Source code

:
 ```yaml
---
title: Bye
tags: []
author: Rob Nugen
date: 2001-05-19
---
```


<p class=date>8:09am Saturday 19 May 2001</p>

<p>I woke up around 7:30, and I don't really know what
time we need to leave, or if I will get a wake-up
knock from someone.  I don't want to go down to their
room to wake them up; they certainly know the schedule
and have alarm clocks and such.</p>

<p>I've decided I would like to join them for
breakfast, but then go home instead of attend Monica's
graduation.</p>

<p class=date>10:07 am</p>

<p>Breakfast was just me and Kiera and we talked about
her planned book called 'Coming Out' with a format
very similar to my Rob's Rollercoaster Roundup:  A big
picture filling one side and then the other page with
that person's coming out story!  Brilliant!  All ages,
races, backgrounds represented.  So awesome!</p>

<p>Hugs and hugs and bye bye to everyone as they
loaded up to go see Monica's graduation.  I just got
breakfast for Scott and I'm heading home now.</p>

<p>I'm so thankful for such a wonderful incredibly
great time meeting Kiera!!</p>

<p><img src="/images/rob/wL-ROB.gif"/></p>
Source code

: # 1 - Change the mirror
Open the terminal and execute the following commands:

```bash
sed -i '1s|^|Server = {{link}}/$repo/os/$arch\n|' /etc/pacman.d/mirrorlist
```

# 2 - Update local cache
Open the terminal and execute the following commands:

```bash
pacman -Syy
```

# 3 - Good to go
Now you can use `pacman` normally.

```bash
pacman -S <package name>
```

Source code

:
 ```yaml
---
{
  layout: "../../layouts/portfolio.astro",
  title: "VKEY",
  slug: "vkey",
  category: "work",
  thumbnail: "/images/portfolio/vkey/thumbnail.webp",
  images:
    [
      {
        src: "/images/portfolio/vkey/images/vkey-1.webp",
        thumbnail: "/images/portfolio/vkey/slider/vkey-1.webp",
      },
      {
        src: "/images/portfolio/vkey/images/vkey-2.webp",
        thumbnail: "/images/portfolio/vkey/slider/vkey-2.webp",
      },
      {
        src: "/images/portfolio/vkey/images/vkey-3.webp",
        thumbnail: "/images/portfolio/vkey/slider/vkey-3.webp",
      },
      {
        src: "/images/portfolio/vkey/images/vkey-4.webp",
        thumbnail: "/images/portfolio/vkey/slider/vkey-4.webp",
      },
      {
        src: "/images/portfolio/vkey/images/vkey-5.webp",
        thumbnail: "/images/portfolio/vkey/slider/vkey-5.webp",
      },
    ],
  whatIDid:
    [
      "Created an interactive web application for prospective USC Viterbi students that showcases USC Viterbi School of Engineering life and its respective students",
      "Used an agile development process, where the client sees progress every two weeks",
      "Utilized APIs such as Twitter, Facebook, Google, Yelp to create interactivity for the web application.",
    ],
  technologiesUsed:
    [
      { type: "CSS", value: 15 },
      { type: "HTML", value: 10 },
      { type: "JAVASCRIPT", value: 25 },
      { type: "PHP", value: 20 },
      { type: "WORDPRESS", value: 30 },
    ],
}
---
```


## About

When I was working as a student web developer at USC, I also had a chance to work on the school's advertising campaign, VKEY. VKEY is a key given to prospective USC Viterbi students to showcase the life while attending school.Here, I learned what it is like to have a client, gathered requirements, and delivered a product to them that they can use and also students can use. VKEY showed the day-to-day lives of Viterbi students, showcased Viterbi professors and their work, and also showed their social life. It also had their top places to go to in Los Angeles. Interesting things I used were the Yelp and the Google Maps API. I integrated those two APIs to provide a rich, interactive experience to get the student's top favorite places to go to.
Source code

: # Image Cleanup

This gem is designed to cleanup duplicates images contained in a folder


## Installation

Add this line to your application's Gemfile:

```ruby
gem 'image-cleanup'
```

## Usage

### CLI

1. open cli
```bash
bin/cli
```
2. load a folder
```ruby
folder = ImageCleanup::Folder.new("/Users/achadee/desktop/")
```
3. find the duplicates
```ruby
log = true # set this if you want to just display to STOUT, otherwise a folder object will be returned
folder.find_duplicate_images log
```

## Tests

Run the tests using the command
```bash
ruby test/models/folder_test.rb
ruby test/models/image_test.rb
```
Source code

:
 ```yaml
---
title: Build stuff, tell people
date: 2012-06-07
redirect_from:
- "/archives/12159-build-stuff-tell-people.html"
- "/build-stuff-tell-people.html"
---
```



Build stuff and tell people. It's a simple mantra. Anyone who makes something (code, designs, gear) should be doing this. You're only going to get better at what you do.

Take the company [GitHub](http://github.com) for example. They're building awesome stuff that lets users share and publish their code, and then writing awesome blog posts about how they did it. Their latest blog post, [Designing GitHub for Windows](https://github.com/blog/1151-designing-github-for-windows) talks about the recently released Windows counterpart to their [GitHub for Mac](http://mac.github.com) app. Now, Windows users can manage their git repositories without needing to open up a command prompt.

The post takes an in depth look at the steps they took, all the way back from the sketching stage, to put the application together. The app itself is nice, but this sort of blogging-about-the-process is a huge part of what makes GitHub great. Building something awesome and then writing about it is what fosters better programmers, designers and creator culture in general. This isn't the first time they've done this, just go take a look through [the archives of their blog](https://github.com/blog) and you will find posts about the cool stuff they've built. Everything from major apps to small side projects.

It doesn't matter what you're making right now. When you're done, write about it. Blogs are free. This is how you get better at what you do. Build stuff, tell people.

* [What you are asked to do] Filter the listing above so that only lines holding the word "thumbnail" remain, and report those lines.

* [Answer to the exercise]
  thumbnail: "/images/portfolio/vkey/thumbnail.webp",
        thumbnail: "/images/portfolio/vkey/slider/vkey-1.webp",
        thumbnail: "/images/portfolio/vkey/slider/vkey-2.webp",
        thumbnail: "/images/portfolio/vkey/slider/vkey-3.webp",
        thumbnail: "/images/portfolio/vkey/slider/vkey-4.webp",
        thumbnail: "/images/portfolio/vkey/slider/vkey-5.webp",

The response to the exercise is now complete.